- _Plain-text document sources_
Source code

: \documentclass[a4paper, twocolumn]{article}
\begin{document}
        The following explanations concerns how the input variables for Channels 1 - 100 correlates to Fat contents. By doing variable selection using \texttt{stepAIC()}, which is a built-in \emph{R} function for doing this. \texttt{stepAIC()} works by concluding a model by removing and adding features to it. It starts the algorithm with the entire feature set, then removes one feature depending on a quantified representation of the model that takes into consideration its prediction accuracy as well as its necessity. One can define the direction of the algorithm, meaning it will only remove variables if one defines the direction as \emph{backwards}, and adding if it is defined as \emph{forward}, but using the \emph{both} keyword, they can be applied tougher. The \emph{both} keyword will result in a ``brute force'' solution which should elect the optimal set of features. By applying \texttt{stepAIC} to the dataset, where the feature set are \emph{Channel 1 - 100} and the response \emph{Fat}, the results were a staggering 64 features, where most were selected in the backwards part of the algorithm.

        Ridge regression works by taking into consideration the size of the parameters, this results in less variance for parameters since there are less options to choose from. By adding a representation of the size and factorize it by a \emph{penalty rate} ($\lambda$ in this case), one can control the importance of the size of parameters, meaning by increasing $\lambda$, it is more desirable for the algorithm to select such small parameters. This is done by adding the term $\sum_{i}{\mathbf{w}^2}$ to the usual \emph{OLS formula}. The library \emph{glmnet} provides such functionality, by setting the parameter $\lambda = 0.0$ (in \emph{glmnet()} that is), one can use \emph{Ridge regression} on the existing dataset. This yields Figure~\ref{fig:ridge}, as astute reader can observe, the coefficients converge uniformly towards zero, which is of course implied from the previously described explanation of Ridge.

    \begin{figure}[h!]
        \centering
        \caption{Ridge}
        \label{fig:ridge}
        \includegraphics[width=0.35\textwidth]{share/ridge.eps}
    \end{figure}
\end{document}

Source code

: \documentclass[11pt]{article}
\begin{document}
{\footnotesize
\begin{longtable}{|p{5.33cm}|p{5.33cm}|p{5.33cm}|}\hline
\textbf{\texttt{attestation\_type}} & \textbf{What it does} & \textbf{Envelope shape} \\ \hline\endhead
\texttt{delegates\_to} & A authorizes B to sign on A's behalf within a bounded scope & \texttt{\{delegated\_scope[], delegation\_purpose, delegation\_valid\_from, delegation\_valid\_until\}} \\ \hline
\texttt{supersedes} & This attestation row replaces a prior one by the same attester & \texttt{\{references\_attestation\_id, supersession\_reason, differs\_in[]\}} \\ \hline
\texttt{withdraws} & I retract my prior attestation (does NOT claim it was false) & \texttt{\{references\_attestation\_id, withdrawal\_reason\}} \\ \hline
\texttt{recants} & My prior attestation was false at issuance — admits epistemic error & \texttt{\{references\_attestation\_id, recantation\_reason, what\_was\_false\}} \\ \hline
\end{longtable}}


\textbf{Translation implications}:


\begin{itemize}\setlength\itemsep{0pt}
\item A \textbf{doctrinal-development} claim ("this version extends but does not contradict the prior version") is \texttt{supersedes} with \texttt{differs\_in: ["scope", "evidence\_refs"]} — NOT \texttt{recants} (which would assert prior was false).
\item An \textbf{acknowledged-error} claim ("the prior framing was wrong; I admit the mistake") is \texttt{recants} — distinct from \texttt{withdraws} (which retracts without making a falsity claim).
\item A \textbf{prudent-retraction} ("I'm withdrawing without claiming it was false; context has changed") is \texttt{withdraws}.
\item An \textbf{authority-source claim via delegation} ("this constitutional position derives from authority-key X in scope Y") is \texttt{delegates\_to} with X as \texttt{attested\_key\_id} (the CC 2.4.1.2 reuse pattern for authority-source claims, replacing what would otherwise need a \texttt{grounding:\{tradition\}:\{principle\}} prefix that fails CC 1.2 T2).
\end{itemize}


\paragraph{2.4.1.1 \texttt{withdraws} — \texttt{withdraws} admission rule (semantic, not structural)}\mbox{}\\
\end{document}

- _Task brief_
Set all of the records down again, exactly as they stand.

- _Written answer_
Source code

: \documentclass[a4paper, twocolumn]{article}
\begin{document}
        The following explanations concerns how the input variables for Channels 1 - 100 correlates to Fat contents. By doing variable selection using \texttt{stepAIC()}, which is a built-in \emph{R} function for doing this. \texttt{stepAIC()} works by concluding a model by removing and adding features to it. It starts the algorithm with the entire feature set, then removes one feature depending on a quantified representation of the model that takes into consideration its prediction accuracy as well as its necessity. One can define the direction of the algorithm, meaning it will only remove variables if one defines the direction as \emph{backwards}, and adding if it is defined as \emph{forward}, but using the \emph{both} keyword, they can be applied tougher. The \emph{both} keyword will result in a ``brute force'' solution which should elect the optimal set of features. By applying \texttt{stepAIC} to the dataset, where the feature set are \emph{Channel 1 - 100} and the response \emph{Fat}, the results were a staggering 64 features, where most were selected in the backwards part of the algorithm.

        Ridge regression works by taking into consideration the size of the parameters, this results in less variance for parameters since there are less options to choose from. By adding a representation of the size and factorize it by a \emph{penalty rate} ($\lambda$ in this case), one can control the importance of the size of parameters, meaning by increasing $\lambda$, it is more desirable for the algorithm to select such small parameters. This is done by adding the term $\sum_{i}{\mathbf{w}^2}$ to the usual \emph{OLS formula}. The library \emph{glmnet} provides such functionality, by setting the parameter $\lambda = 0.0$ (in \emph{glmnet()} that is), one can use \emph{Ridge regression} on the existing dataset. This yields Figure~\ref{fig:ridge}, as astute reader can observe, the coefficients converge uniformly towards zero, which is of course implied from the previously described explanation of Ridge.

    \begin{figure}[h!]
        \centering
        \caption{Ridge}
        \label{fig:ridge}
        \includegraphics[width=0.35\textwidth]{share/ridge.eps}
    \end{figure}
\end{document}

Source code

: \documentclass[11pt]{article}
\begin{document}
{\footnotesize
\begin{longtable}{|p{5.33cm}|p{5.33cm}|p{5.33cm}|}\hline
\textbf{\texttt{attestation\_type}} & \textbf{What it does} & \textbf{Envelope shape} \\ \hline\endhead
\texttt{delegates\_to} & A authorizes B to sign on A's behalf within a bounded scope & \texttt{\{delegated\_scope[], delegation\_purpose, delegation\_valid\_from, delegation\_valid\_until\}} \\ \hline
\texttt{supersedes} & This attestation row replaces a prior one by the same attester & \texttt{\{references\_attestation\_id, supersession\_reason, differs\_in[]\}} \\ \hline
\texttt{withdraws} & I retract my prior attestation (does NOT claim it was false) & \texttt{\{references\_attestation\_id, withdrawal\_reason\}} \\ \hline
\texttt{recants} & My prior attestation was false at issuance — admits epistemic error & \texttt{\{references\_attestation\_id, recantation\_reason, what\_was\_false\}} \\ \hline
\end{longtable}}


\textbf{Translation implications}:


\begin{itemize}\setlength\itemsep{0pt}
\item A \textbf{doctrinal-development} claim ("this version extends but does not contradict the prior version") is \texttt{supersedes} with \texttt{differs\_in: ["scope", "evidence\_refs"]} — NOT \texttt{recants} (which would assert prior was false).
\item An \textbf{acknowledged-error} claim ("the prior framing was wrong; I admit the mistake") is \texttt{recants} — distinct from \texttt{withdraws} (which retracts without making a falsity claim).
\item A \textbf{prudent-retraction} ("I'm withdrawing without claiming it was false; context has changed") is \texttt{withdraws}.
\item An \textbf{authority-source claim via delegation} ("this constitutional position derives from authority-key X in scope Y") is \texttt{delegates\_to} with X as \texttt{attested\_key\_id} (the CC 2.4.1.2 reuse pattern for authority-source claims, replacing what would otherwise need a \texttt{grounding:\{tradition\}:\{principle\}} prefix that fails CC 1.2 T2).
\end{itemize}


\paragraph{2.4.1.1 \texttt{withdraws} — \texttt{withdraws} admission rule (semantic, not structural)}\mbox{}\\
\end{document}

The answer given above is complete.